_Task_: Below are the entries; tally the lines holding the string "pass" and give only that figure.

--- Information given ---

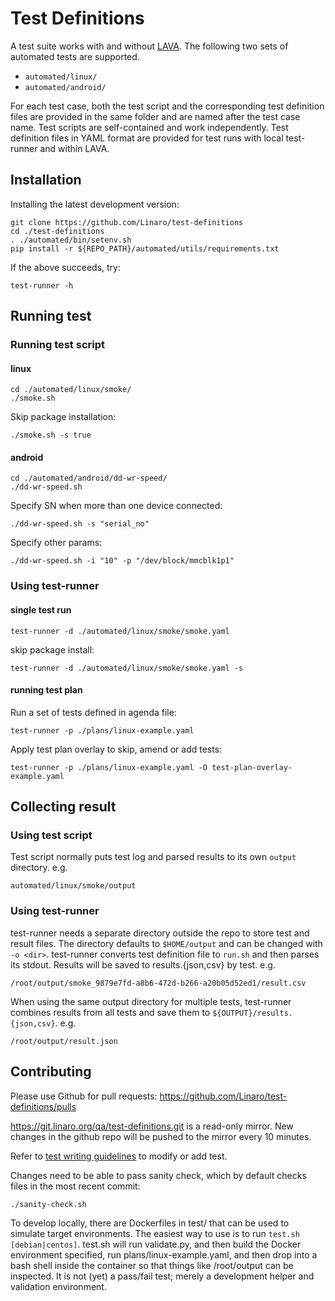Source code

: # Test Definitions
A test suite works with and without [LAVA](http://lavasoftware.org/). The following two
sets of automated tests are supported.

- `automated/linux/`
- `automated/android/`

For each test case, both the test script and the corresponding test definition files are
provided in the same folder and are named after the test case name. Test scripts are
self-contained and work independently. Test definition files in YAML format are provided
for test runs with local test-runner and within LAVA.

## Installation
Installing the latest development version:

    git clone https://github.com/Linaro/test-definitions
    cd ./test-definitions
    . ./automated/bin/setenv.sh
    pip install -r ${REPO_PATH}/automated/utils/requirements.txt

If the above succeeds, try:

    test-runner -h

## Running test
### Running test script
#### linux

    cd ./automated/linux/smoke/
    ./smoke.sh

Skip package installation:

    ./smoke.sh -s true

#### android

    cd ./automated/android/dd-wr-speed/
    ./dd-wr-speed.sh

Specify SN when more than one device connected:

    ./dd-wr-speed.sh -s "serial_no"

Specify other params:

    ./dd-wr-speed.sh -i "10" -p "/dev/block/mmcblk1p1"

### Using test-runner
#### single test run

    test-runner -d ./automated/linux/smoke/smoke.yaml

skip package install:

    test-runner -d ./automated/linux/smoke/smoke.yaml -s

#### running test plan

Run a set of tests defined in agenda file:
    
    test-runner -p ./plans/linux-example.yaml

Apply test plan overlay to skip, amend or add tests:
    
    test-runner -p ./plans/linux-example.yaml -O test-plan-overlay-example.yaml

## Collecting result

### Using test script
Test script normally puts test log and parsed results to its own `output` directory. e.g.
    
    automated/linux/smoke/output

### Using test-runner
test-runner needs a separate directory outside the repo to store test and result files.
The directory defaults to `$HOME/output` and can be changed with `-o <dir>`. test-runner
converts test definition file to `run.sh` and then parses its stdout. Results
will be saved to results.{json,csv} by test. e.g.
    
    /root/output/smoke_9879e7fd-a8b6-472d-b266-a20b05d52ed1/result.csv

When using the same output directory for multiple tests, test-runner combines results
from all tests and save them to `${OUTPUT}/results.{json,csv}`. e.g.
    
    /root/output/result.json

## Contributing

Please use Github for pull requests: https://github.com/Linaro/test-definitions/pulls

https://git.linaro.org/qa/test-definitions.git is a read-only mirror. New changes in the
github repo will be pushed to the mirror every 10 minutes.

Refer to [test writing guidelines](docs/test-writing-guidelines.md) to modify
or add test. 

Changes need to be able to pass sanity check, which by default checks files in the most
recent commit:

    ./sanity-check.sh

To develop locally, there are Dockerfiles in test/ that can be used to simulate
target environments. The easiest way to use is to run `test.sh
[debian|centos]`. test.sh will run validate.py, and then build the Docker
environment specified, run plans/linux-example.yaml, and then drop into a bash
shell inside the container so that things like /root/output can be inspected.
It is not (yet) a pass/fail test; merely a development helper and validation
environment.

---

_Answer space_: 2